■ EXERCISE DETAILS ■
Copy each line of the records below that mentions the word "takes".

#### SOURCE DATA

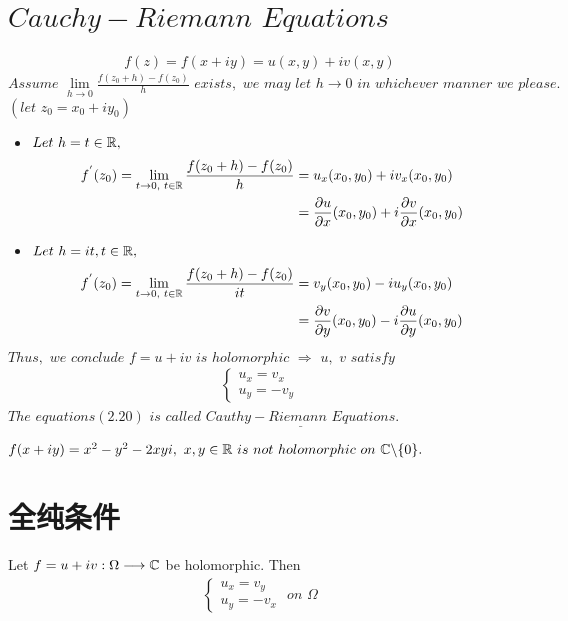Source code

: \section{$Cauchy - Riemann \,\, Equations$}
\begin{align}
	f(z) = f(x + iy) = u(x , y) + iv(x , y)
\end{align}
$Assume \,\, \underset{h \to 0}{\lim}{\frac{f(z_0 + h) - f(z_0)}{h}} \,\, exists , \,\, we \,\, may \,\, let \,\, h \to 0 \,\, in \,\, whichever \,\, manner \,\, we \,\, please. $\\
$(let \,\, z_0 = x_0 + iy_0)$
\begin{itemize}
	\item $Let \,\, h = t \in \mathbb{R} , $
	\begin{align}
		f^{'}(z_0) = \lim_{t \to 0 , \,\, t \in \mathbb{R}}{\frac{f(z_0 + h) - f(z_0)}{h}} &= u_x (x_0 , y_0) + i v_x (x_0 , y_0) \\
		&= \frac{\partial u}{\partial x}(x_0 , y_0) + i\frac{\partial v}{\partial x}(x_0 , y_0)
	\end{align}
	
	\item $Let \,\, h = it , t \in \mathbb{R} ,$
	\begin{align}
		f^{'}(z_0) = \lim_{t \to 0 , \,\, t \in \mathbb{R}}{\frac{f(z_0 + h) - f(z_0)}{it}} &= v_y(x_0 , y_0) - iu_y(x_0 , y_0) \\
		&= \frac{\partial v}{\partial y}(x_0 , y_0) - i\frac{\partial u}{\partial y}(x_0 , y_0)
	\end{align}
\end{itemize}
$Thus , \,\, we \,\, conclude \,\, f = u + iv \,\, is \,\, holomorphic \,\, \Rightarrow \,\, u , \,\, v \,\, satisfy$
\begin{align}
	\begin{cases}
		u_x = v_x\\
		u_y = - v_y
	\end{cases}
\end{align}
$The \,\, equations(2.20) \,\, is \,\, called \,\, \underline{\textbf{$Cauthy - Riemann \,\, Equations$}}$.

\vspace*{2em}
\begin{example}\label{ex 2.3.1}
	$f(x + iy) = x^2 - y^2 - 2xyi , \,\, x , y \in \mathbb{R} \,\, is \,\, not \,\, holomorphic \,\, on \,\, \mathbb{C} \backslash \{ 0 \}.$
\end{example}

\newpage
\section{全纯条件}
Let $f = u + i v : \Omega \longrightarrow \mathbb{C}$ be holomorphic. Then
\begin{align}
	\begin{cases}
		u_x = v_y \\
		u_y = - v_x
	\end{cases} \,\, on \,\, \Omega
\end{align}


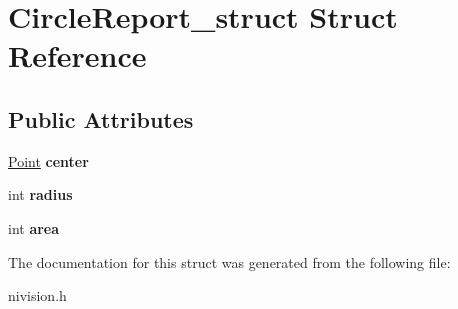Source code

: \hypertarget{structCircleReport__struct}{
\section{CircleReport\_\-struct Struct Reference}
\label{structCircleReport__struct}
}
\subsection*{Public Attributes}
\begin{DoxyCompactItemize}
\item 
\hypertarget{structCircleReport__struct_a8434fb4cd934d0685cc8ccb8a179a573}{
\hyperlink{structPoint__struct}{Point} {\bfseries center}}
\label{structCircleReport__struct_a8434fb4cd934d0685cc8ccb8a179a573}

\item 
\hypertarget{structCircleReport__struct_a06d89c26bdad438e7d7097638e2bda80}{
int {\bfseries radius}}
\label{structCircleReport__struct_a06d89c26bdad438e7d7097638e2bda80}

\item 
\hypertarget{structCircleReport__struct_a1905ca1daa64ff0d6a25ee66d7851d8f}{
int {\bfseries area}}
\label{structCircleReport__struct_a1905ca1daa64ff0d6a25ee66d7851d8f}

\end{DoxyCompactItemize}


The documentation for this struct was generated from the following file:\begin{DoxyCompactItemize}
\item 
nivision.h\end{DoxyCompactItemize}
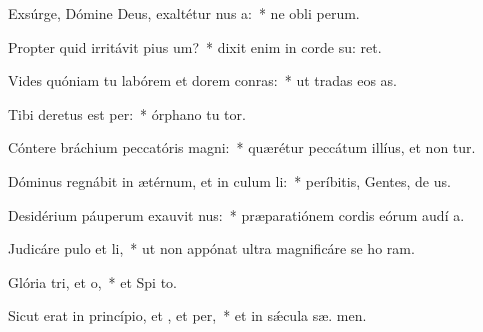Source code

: \item Exsúrge, Dómine Deus, exaltétur nus a:~* ne obli perum.
\item Propter quid irritávit pius um?~* dixit enim in corde su:  ret.
\item Vides quóniam tu labórem et dorem conras:~* ut tradas eos   as.
\item Tibi deretus est per:~* órphano tu  tor.
\item Cóntere bráchium peccatóris  magni:~* quærétur peccátum illíus, et non tur.
\item Dóminus regnábit in ætérnum, et in culum li:~* períbitis, Gentes, de  us.
\item Desidérium páuperum exauvit nus:~* præparatiónem cordis eórum audí  a.
\item Judicáre pulo et li,~* ut non appónat ultra magnificáre se ho  ram.
\item Glória tri, et o,~* et Spi to.
\item Sicut erat in princípio, et , et per,~* et in sǽcula sæ. men.
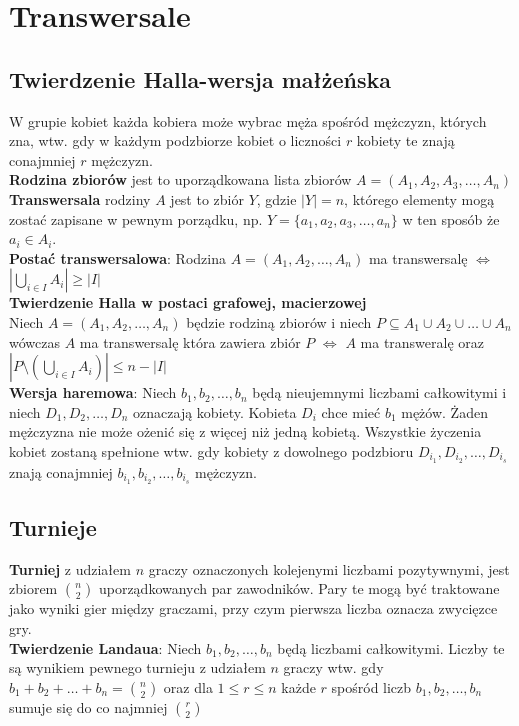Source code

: \documentclass[a4paper,12pt]{article}
\begin{document}
\section{Transwersale}
\subsection{Twierdzenie Halla-wersja małżeńska}W grupie kobiet każda kobiera może wybrac męża spośród mężczyzn, których zna, wtw. gdy w każdym podzbiorze kobiet o liczności $r$ kobiety te znają conajmniej $r$ mężczyzn.\\
\textbf{Rodzina zbiorów} jest to uporządkowana lista zbiorów $A=(A_1,A_2,A_3,\hdots,A_n)$\\
\textbf{Transwersala} rodziny $A$ jest to zbiór $Y$, gdzie $|Y|=n$, którego elementy mogą zostać zapisane w pewnym porządku, np. $Y=\{ a_1, a_2, a_3,\hdots, a_n\}$ w ten sposób że $a_i\in A_i$.\\
\textbf{Postać transwersalowa}: Rodzina $A=(A_1, A_2, \dots, A_n)$ ma transwersalę $\Leftrightarrow$ $\left| \bigcup\limits_{i\in I}A_i\right|\geq |I|$\\
\textbf{Twierdzenie Halla w postaci grafowej, macierzowej}\\
Niech $A=(A_1, A_2, \dots, A_n)$ będzie rodziną zbiorów i niech $P\subseteq A_1 \cup A_2\cup \dots \cup A_n$ wówczas $A$ ma transwersalę która zawiera zbiór $P$ $\Leftrightarrow$ $A$ ma transweralę oraz $\left| P \setminus \left(\bigcup\limits_{i\in I}A_i\right)\right|\leq n-|I|$\\
\textbf{Wersja haremowa}: Niech $b_1, b_2, \dots , b_n$ będą nieujemnymi liczbami całkowitymi i niech $D_1, D_2, \dots, D_n$ oznaczają kobiety. Kobieta $D_i$ chce mieć $b_1$ mężów. Żaden mężczyzna nie może ożenić się z więcej niż jedną kobietą. Wszystkie życzenia kobiet zostaną spełnione wtw. gdy kobiety z dowolnego podzbioru $D_{i_1}, D_{i_2}, \dots, D_{i_s}$ znają conajmniej $b_{i_1}, b_{i_2}, \dots, b_{i_s}$ mężczyzn.
\subsection{Turnieje}
\textbf{Turniej} z udziałem $n$ graczy oznaczonych kolejenymi liczbami pozytywnymi, jest zbiorem $n\choose2$ uporządkowanych par zawodników. Pary te mogą być traktowane jako wyniki gier między graczami, przy czym pierwsza liczba oznacza zwycięzce gry.\\
\textbf{Twierdzenie Landaua}: Niech $b_1, b_2,\hdots,b_n$ będą liczbami całkowitymi. Liczby te są wynikiem pewnego turnieju z udziałem $n$ graczy wtw. gdy $b_1+b_2+\hdots+b_n={n\choose2}$ oraz dla $1\leq r \leq n$ każde $r$ spośród liczb $b_1, b_2,\hdots,b_n$ sumuje się do co najmniej $r\choose2$
\end{document}
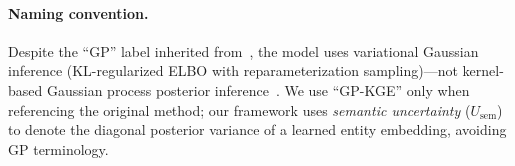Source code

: \paragraph{Naming convention.}
Despite the ``GP'' label inherited from~\citet{choudhary2021perm}, the model uses variational Gaussian inference (KL-regularized ELBO with reparameterization sampling)---not kernel-based Gaussian process posterior inference~\citep{rasmussen2006gaussian}. We use ``GP-KGE'' only when referencing the original method; our framework uses \emph{semantic uncertainty} ($U_{\text{sem}}$) to denote the diagonal posterior variance of a learned entity embedding, avoiding GP terminology.
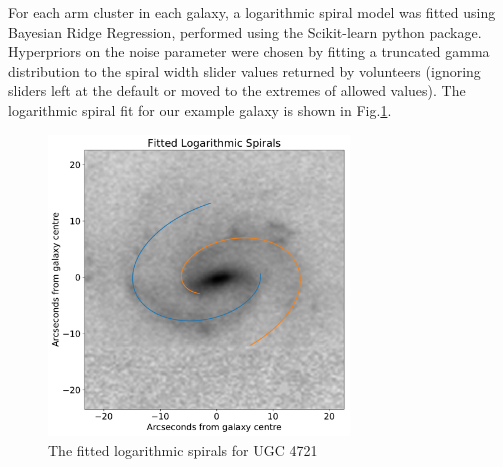 \documentclass[../main.tex]{subfiles}
\begin{document}
For each arm cluster in each galaxy, a logarithmic spiral model was fitted using Bayesian Ridge Regression, performed using the Scikit-learn python package. Hyperpriors on the noise parameter were chosen by fitting a truncated gamma distribution  to the spiral width slider values returned by volunteers (ignoring sliders left at the default or moved to the extremes of allowed values). The logarithmic spiral fit for our example galaxy is shown in Fig.\ref{fig:log_spirals}.

\begin{figure}
  \includegraphics[width=8cm]{images__results/log_spirals.pdf}
  \caption{The fitted logarithmic spirals for UGC 4721}
  \label{fig:log_spirals}
\end{figure}
\end{document}
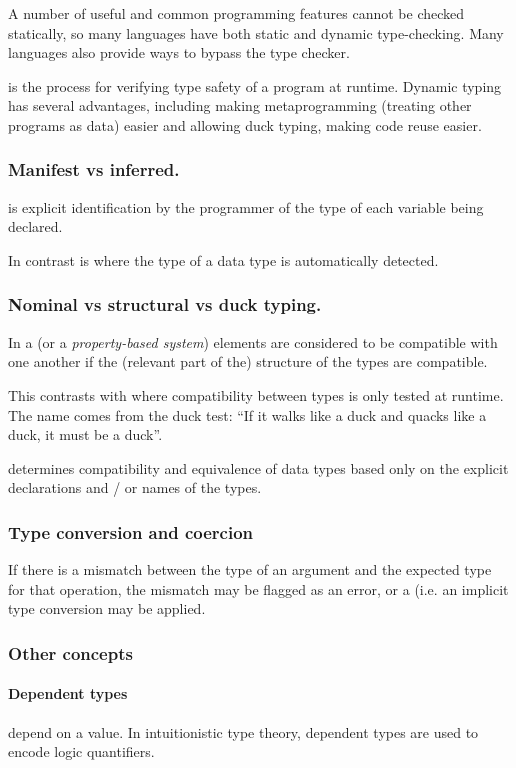 A number of useful and common programming features cannot be checked statically, so many languages have both static and dynamic type-checking. Many languages also provide ways to bypass the type checker.

 is the process for verifying type safety of a program at runtime. Dynamic typing has several advantages, including making metaprogramming (treating other programs as data) easier and allowing duck typing, making code reuse easier.
\subsubsection{Manifest vs inferred.}
 is explicit identification by the programmer of the type of each variable being declared.

In contrast  is where the type of a data type is automatically detected. 
\subsubsection{Nominal vs structural vs duck typing.}
In a  (or a \textit{property-based system}) elements are considered to be compatible with one another if the (relevant part of the) structure of the types are compatible. 

This contrasts with  where compatibility between types is only tested at runtime. The name comes from the duck test: ``If it walks like a duck and quacks like a duck, it must be a duck''.

 determines compatibility and equivalence of data types based only on the explicit declarations and / or names of the types.

\subsubsection{Type conversion and coercion}
If there is a mismatch between the type of an argument and the expected type for that operation, the mismatch may be flagged as an error, or a  (i.e. an implicit type conversion may be applied.

\subsubsection{Other concepts}
\paragraph{Dependent types} depend on a value. In intuitionistic type theory, dependent types are used to encode logic quantifiers.
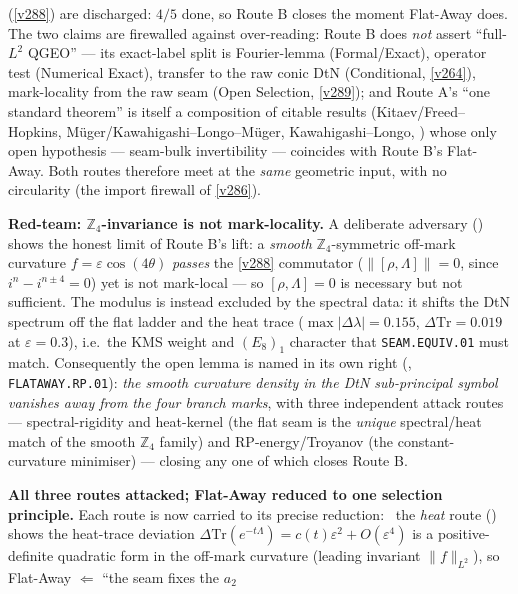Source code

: \documentclass[11pt,a4paper]{article}
\begin{document}
\begin{keybox}
(\vref{v288}) are discharged: $4/5$ done, so Route B closes the moment Flat-Away does. The two claims are
firewalled against over-reading: Route B does \emph{not} assert ``full-$L^2$ QGEO'' --- its exact-label split is
Fourier-lemma (Formal/Exact), operator test (Numerical Exact), transfer to the raw conic DtN (Conditional,
\vref{v264}), mark-locality from the raw seam (Open Selection, \vref{v289}); and Route A's ``one standard
theorem'' is itself a composition of citable results (Kitaev/Freed--Hopkins, M\"uger/Kawahigashi--Longo--M\"uger,
Kawahigashi--Longo, ) whose only open hypothesis ---
seam-bulk invertibility --- coincides with Route B's Flat-Away. Both routes therefore meet at the \emph{same}
geometric input, with no circularity (the import firewall of \vref{v286}).
\par\smallskip\noindent\textbf{Red-team: $\mathbb{Z}_4$-invariance is not mark-locality.} A deliberate
adversary () shows the honest limit of Route B's lift: a
\emph{smooth} $\mathbb{Z}_4$-symmetric off-mark curvature $f=\varepsilon\cos(4\theta)$ \emph{passes} the
\vref{v288} commutator ($\|[\rho,\Lambda]\|=0$, since $i^n-i^{n\pm4}=0$) yet is not mark-local --- so
$[\rho,\Lambda]{=}0$ is necessary but not sufficient. The modulus is instead excluded by the spectral data:
it shifts the DtN spectrum off the flat ladder and the heat trace ($\max|\Delta\lambda|=0.155$,
$\Delta\mathrm{Tr}=0.019$ at $\varepsilon=0.3$), i.e.\ the KMS weight and $(E_8)_1$ character that
\texttt{SEAM.EQUIV.01} must match. Consequently the open lemma is named in its own right
(, \texttt{FLATAWAY.RP.01}): \emph{the smooth curvature density in the DtN
sub-principal symbol vanishes away from the four branch marks}, with three independent attack routes ---
spectral-rigidity and heat-kernel (the flat seam is the \emph{unique} spectral/heat match of the smooth
$\mathbb{Z}_4$ family) and RP-energy/Troyanov (the constant-curvature minimiser) --- closing any one of which
closes Route B.
\par\smallskip\noindent\textbf{All three routes attacked; Flat-Away reduced to one selection principle.} Each
route is now carried to its precise reduction: \mE\ the \emph{heat} route
() shows the heat-trace deviation
$\Delta\mathrm{Tr}(e^{-t\Lambda})=c(t)\varepsilon^2+O(\varepsilon^4)$ is a positive-definite quadratic form in
the off-mark curvature (leading invariant $\|f\|_{L^2}$), so Flat-Away $\Leftarrow$ ``the seam fixes the $a_2$

\end{keybox}
\end{document}
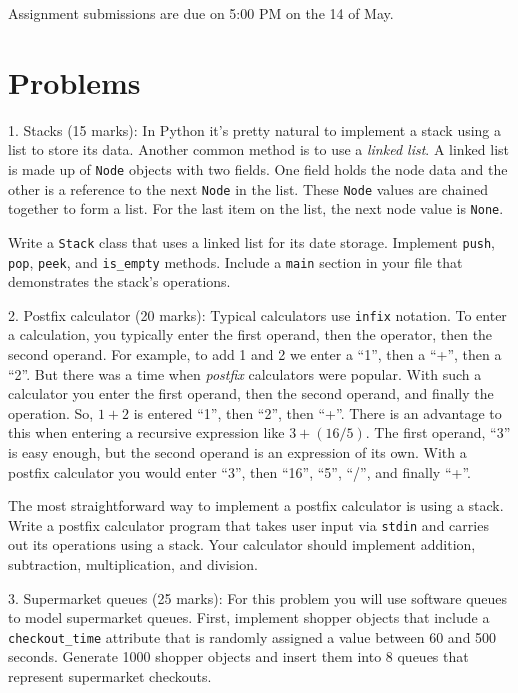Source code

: \documentclass{article}
\begin{document}
Assignment submissions are due on 5:00 PM on the 14 of May.

\section*{Problems}

1. Stacks (15 marks): In Python it's pretty natural to implement a stack using a list to store its data. Another common method is to use a \emph{linked list}. A linked list is made up of \texttt{Node} objects with two fields. One field holds the node data and the other is a reference to the next \texttt{Node} in the list. These \texttt{Node} values are chained together to form a list. For the last item on the list, the next node value is \texttt{None}.

Write a \texttt{Stack} class that uses a linked list for its date storage. Implement \texttt{push}, \texttt{pop}, \texttt{peek}, and \texttt{is\_empty} methods. Include a \texttt{main} section in your file that demonstrates the stack's operations.

\vspace{3mm}
2. Postfix calculator (20 marks): Typical calculators use \texttt{infix} notation. To enter a calculation, you typically enter the first operand, then the operator, then the second operand. For example, to add 1 and 2 we enter a ``1'', then a ``+'', then a ``2''. But there was a time when \emph{postfix} calculators were popular. With such a calculator you enter the first operand, then the second operand, and finally the operation. So, $1 + 2$ is entered ``1'', then ``2'', then ``+''. There is an advantage to this when entering a recursive expression like $3 + (16 / 5)$. The first operand, ``3'' is easy enough, but the second operand is an expression of its own. With a postfix calculator you would enter ``3'', then ``16'', ``5'', ``/'', and finally ``+''.

The most straightforward way to implement a postfix calculator is using a stack. Write a postfix calculator program that takes user input via \texttt{stdin} and carries out its operations using a stack. Your calculator should implement addition, subtraction, multiplication, and division.

\vspace{3mm}
3. Supermarket queues (25 marks): For this problem you will use software queues to model supermarket queues. First, implement shopper objects that include a \texttt{checkout\_time} attribute that is randomly assigned a value between 60 and 500 seconds. Generate 1000 shopper objects and insert them into 8 queues that represent supermarket checkouts.
\end{document}
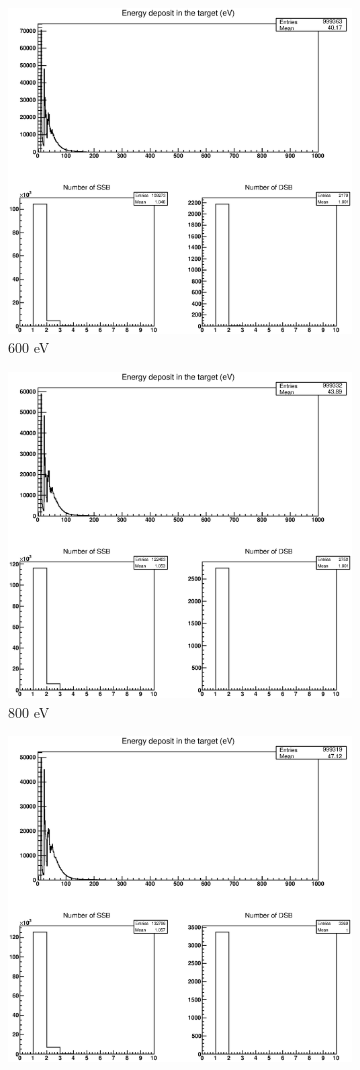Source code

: \begin{figure}
\begin{subfigure}{.5\textwidth}
  \includegraphics[width=.78\linewidth]{./Figures/1fzxp600ev.eps}
  \caption{600 eV}
  \label{fig:subi3}
\end{subfigure}%
\begin{subfigure}{.5\textwidth}
  \centering
  \includegraphics[width=.78\linewidth]{./Figures/1fzxp800ev.eps}
  \caption{800 eV}
  \label{fig:subi4}
\end{subfigure}
\begin{subfigure}{.5\textwidth}
  \centering
  \includegraphics[width=.78\linewidth]{./Figures/1fzxp1kev.eps}

\end{subfigure}
\end{figure}
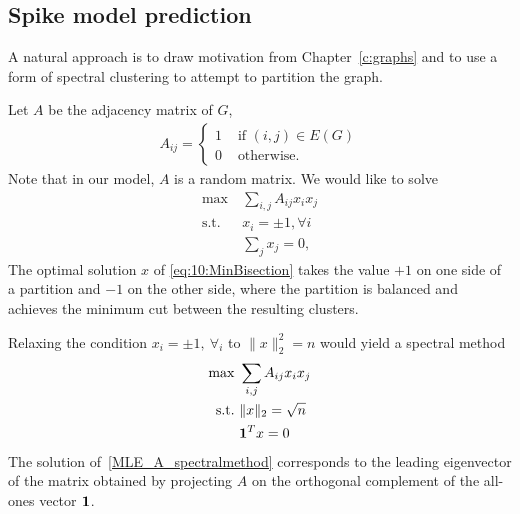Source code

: \subsection{Spike model prediction}

A natural approach is to draw motivation from Chapter~\ref{c:graphs} and to use a form of spectral clustering to attempt to partition the graph.

Let $A$ be the adjacency matrix of $G$,
\begin{align}
A_{ij} = \left\{ \begin{array}{cc} 1 & \text{ if } (i,j)\in E(G) \\ 0 & \text{ otherwise.} \end{array}  \right.
\end{align}
Note that in our model, $A$ is a random matrix.  We would like to solve
\begin{align}
\max\ & \sum_{i,j}A_{ij}x_ix_j \nonumber\\
\text{s.t.}\ &x_i=\pm1, \forall i \label{eq:10:MinBisection}\\
 & \sum_j x_j = 0, \nonumber
\end{align}
The optimal solution $x$ of \eqref{eq:10:MinBisection} takes the value $+1$ on one side of a partition and $-1$ on the other side, where the partition is balanced and achieves the minimum cut between the resulting clusters.

Relaxing the condition $x_i=\pm1,\ \forall_i$ to $\|x\|_2^2=n$ would yield a spectral method
\begin{align}
\max\ & \sum_{i,j}A_{ij}x_ix_j \nonumber\\
\text{s.t.}\ & \|x\|_2 = \sqrt{n} \label{MLE_A_spectralmethod}\\
 & \1^T x = 0 \nonumber
\end{align}
The solution of~\eqref{MLE_A_spectralmethod} corresponds to the leading eigenvector of the matrix obtained by projecting $A$ on the orthogonal complement of the all-ones vector $\1$.

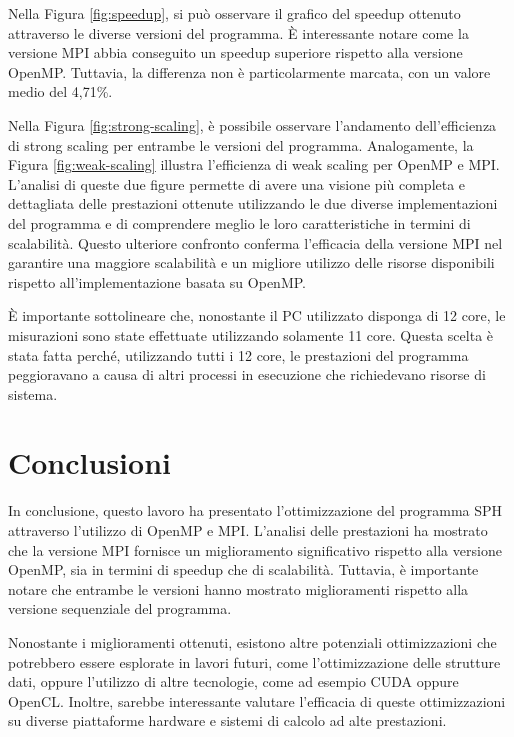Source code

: \documentclass[a4paper,12pt, oneside]{article}
\begin{document}
Nella Figura \ref{fig:speedup}, si può osservare il grafico del speedup ottenuto attraverso
le diverse versioni del programma. È interessante notare come la versione MPI abbia
conseguito un speedup superiore rispetto alla versione OpenMP. Tuttavia, la differenza non
è particolarmente marcata, con un valore medio del 4,71\%.

Nella Figura \ref{fig:strong-scaling}, è possibile osservare l'andamento dell'efficienza di
strong scaling per entrambe le versioni del programma. Analogamente, la Figura \ref{fig:weak-scaling}
illustra l'efficienza di weak scaling per OpenMP e MPI. L'analisi di queste due figure
permette di avere una visione più completa e dettagliata delle prestazioni ottenute
utilizzando le due diverse implementazioni del programma e di comprendere meglio le loro
caratteristiche in termini di scalabilità. Questo ulteriore confronto conferma l'efficacia
della versione MPI nel garantire una maggiore scalabilità e un migliore utilizzo delle
risorse disponibili rispetto all'implementazione basata su OpenMP.

È importante sottolineare che, nonostante il PC utilizzato disponga di 12 core, le
misurazioni sono state effettuate utilizzando solamente 11 core. Questa scelta è stata
fatta perché, utilizzando tutti i 12 core, le prestazioni del programma peggioravano a
causa di altri processi in esecuzione che richiedevano risorse di sistema.

\section{Conclusioni}

In conclusione, questo lavoro ha presentato l'ottimizzazione del programma SPH attraverso
l'utilizzo di OpenMP e MPI. L'analisi delle prestazioni ha mostrato che la versione MPI
fornisce un miglioramento significativo rispetto alla versione OpenMP, sia in termini di
speedup che di scalabilità. Tuttavia, è importante notare che entrambe le
versioni hanno mostrato miglioramenti rispetto alla versione sequenziale del programma.

Nonostante i miglioramenti ottenuti, esistono altre potenziali ottimizzazioni che potrebbero
essere esplorate in lavori futuri, come l'ottimizzazione delle strutture dati, oppure
l'utilizzo di altre tecnologie, come ad esempio CUDA oppure OpenCL. Inoltre, sarebbe
interessante valutare l'efficacia di queste ottimizzazioni su diverse piattaforme hardware
e sistemi di calcolo ad alte prestazioni.
\end{document}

########

■ SOLUTION FOR THIS PROBLEM ■
The most straightforward way to implement a postfix calculator is using a stack. Write a postfix calculator program that takes user input via \texttt{stdin} and carries out its operations using a stack. Your calculator should implement addition, subtraction, multiplication, and division.
The optimal solution $x$ of \eqref{eq:10:MinBisection} takes the value $+1$ on one side of a partition and $-1$ on the other side, where the partition is balanced and achieves the minimum cut between the resulting clusters.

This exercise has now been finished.